Overall, the quality of the wind vectors of the HY-2A scatterometer (especially the wind speeds) favorably compared with those of other Ku-band scatterometers such as QuikSCAT. The RMSEs of the wind speeds and directions varied from 1.62 m·s⁻¹ to 2.25 m·s⁻¹ and from 39.23° to 47.47°, respectively, depending on the comparison. Low and high wind speeds were always overestimated; however, the vast majority of wind is at moderate speeds. At low wind speeds, the STD increased more rapidly in the wind direction than in the wind speed. On the contrary, at high wind speeds, the STD reduced more rapidly in the wind speed than in the wind direction. At moderate wind speeds (4.0–10.8 m·s⁻¹), there were almost no biases in wind speed and direction. The RMSE reduced to 1.10–1.90 m·s⁻¹ (in wind speed) and 32.32°–40.79° (in wind direction), depending on the comparison.

Rain exerted significant and robust effects on the wind retrievals from the HY-2A scatterometer.

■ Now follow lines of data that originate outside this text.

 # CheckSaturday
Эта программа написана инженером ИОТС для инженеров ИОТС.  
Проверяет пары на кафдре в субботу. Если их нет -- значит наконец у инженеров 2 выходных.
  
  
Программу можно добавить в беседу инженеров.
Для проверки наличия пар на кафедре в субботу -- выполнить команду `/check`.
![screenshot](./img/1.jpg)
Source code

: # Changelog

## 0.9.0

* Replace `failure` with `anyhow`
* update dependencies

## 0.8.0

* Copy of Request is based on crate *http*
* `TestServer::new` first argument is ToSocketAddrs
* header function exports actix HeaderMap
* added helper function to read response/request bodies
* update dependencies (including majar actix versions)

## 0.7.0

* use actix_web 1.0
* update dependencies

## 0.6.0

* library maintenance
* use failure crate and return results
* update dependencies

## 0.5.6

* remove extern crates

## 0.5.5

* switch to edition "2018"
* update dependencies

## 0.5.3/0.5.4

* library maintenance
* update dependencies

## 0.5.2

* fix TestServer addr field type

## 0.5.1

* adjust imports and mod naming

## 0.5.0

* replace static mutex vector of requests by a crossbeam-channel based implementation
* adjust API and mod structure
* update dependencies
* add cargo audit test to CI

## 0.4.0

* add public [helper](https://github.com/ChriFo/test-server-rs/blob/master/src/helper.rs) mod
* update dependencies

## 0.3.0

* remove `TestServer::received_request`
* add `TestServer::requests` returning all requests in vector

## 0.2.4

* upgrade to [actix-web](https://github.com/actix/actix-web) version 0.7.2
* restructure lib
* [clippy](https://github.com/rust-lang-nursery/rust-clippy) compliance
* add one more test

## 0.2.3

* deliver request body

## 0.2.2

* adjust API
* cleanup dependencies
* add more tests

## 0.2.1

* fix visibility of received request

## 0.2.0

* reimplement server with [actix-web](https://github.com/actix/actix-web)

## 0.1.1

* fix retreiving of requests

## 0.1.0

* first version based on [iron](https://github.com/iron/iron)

Positive biases in the wind speed, especially at low wind speeds, are attributed to attenuation of backscatter in the air and the increased surface roughness of the sea under falling raindrops. As the wind speed increased, rain exerted a weaker impact on the wind speed retrievals. The effects of rain on wind direction were always relatively weak, but were mainly observed at low and moderate wind speeds. In comparisons with the TAO-buoys data, the RMSE of the wind speed and direction reduced to 1.20 m·s⁻¹ and 39.68°, respectively, under rain-free conditions.

In general, the accuracy of wind speed from the HY-2A scatterometer meets the designed quality (2 m·s⁻¹ in the range of 2–24 m·s⁻¹). In the ASCAT comparison, more than 91.1% of the residual wind speed data were located in the ±2.0 m·s⁻¹ range. Moreover, more than 79% data pairs satisfied the designed precision of wind direction (±20°). We conclude that the NRT Level-2 retrieval wind data acquired from the HY-2A scatterometer in 2012–2014 are valuable for practical use, especially after controlling for the rain effect.